### TASK
What lines of the data hold the string "Detailed"? Pull each one out.

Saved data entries

▼▼▼

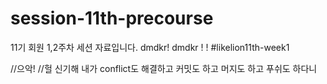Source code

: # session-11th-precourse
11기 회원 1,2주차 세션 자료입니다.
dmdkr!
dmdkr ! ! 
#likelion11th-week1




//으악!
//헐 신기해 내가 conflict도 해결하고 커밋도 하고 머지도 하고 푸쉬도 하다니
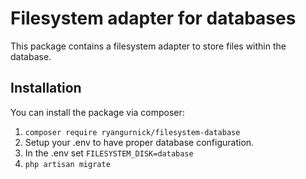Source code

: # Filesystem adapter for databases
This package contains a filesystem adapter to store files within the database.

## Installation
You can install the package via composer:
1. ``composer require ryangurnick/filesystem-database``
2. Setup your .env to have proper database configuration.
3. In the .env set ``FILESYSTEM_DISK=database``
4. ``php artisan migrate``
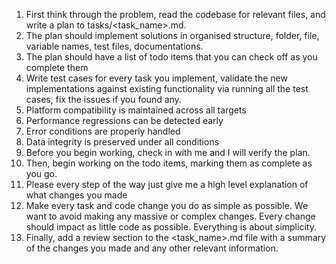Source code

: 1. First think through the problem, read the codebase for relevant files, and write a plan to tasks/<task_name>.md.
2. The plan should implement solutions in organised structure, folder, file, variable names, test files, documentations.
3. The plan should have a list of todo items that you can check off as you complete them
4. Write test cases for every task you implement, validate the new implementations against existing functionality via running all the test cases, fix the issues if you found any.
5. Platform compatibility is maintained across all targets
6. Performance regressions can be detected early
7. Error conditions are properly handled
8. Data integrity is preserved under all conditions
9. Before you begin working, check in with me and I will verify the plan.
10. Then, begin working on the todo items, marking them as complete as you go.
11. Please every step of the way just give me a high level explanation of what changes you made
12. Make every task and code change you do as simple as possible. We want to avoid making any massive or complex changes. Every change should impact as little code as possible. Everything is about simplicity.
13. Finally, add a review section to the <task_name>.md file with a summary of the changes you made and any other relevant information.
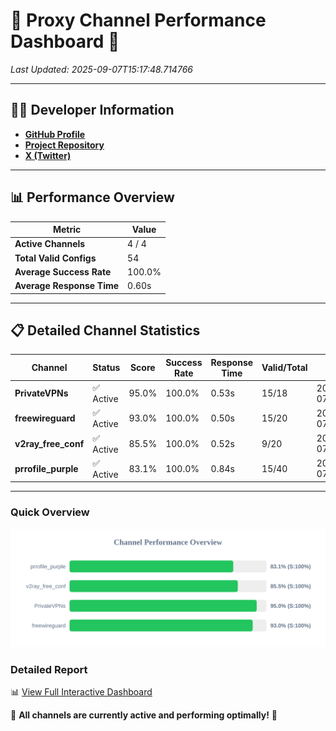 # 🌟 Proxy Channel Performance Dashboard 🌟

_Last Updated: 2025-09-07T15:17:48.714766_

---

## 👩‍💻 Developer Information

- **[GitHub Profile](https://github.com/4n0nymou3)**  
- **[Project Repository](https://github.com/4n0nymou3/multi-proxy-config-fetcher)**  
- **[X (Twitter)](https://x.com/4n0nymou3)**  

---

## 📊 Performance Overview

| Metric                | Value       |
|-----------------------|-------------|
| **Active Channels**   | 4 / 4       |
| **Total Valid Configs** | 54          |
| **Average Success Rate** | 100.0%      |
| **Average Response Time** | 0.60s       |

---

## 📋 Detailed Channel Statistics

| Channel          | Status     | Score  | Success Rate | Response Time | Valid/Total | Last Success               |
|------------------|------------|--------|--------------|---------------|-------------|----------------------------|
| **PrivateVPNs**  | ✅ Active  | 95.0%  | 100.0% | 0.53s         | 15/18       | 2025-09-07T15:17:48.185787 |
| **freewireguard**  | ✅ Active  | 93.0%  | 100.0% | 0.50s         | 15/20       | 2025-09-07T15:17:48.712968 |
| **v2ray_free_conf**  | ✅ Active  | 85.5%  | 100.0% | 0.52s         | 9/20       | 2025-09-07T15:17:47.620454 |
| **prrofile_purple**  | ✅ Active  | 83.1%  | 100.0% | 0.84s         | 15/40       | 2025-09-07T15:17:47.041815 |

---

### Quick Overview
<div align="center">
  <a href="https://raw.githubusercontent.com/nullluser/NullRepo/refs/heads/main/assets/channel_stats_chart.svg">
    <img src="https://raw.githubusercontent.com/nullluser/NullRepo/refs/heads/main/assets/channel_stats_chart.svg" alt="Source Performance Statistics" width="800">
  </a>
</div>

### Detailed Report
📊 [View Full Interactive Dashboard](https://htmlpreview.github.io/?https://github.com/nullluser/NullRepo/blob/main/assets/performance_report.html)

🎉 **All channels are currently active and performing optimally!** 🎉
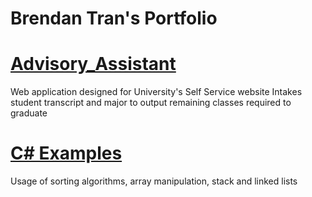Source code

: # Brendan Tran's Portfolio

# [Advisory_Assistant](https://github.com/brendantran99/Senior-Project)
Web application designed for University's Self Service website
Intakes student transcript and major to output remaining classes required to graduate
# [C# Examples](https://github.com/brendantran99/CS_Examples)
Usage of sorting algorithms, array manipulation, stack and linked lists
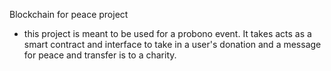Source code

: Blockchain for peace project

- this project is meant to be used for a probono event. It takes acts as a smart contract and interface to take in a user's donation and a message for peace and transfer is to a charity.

▲▲▲

### EXERCISE SOLUTION
## 📋 Detailed Channel Statistics
### Detailed Report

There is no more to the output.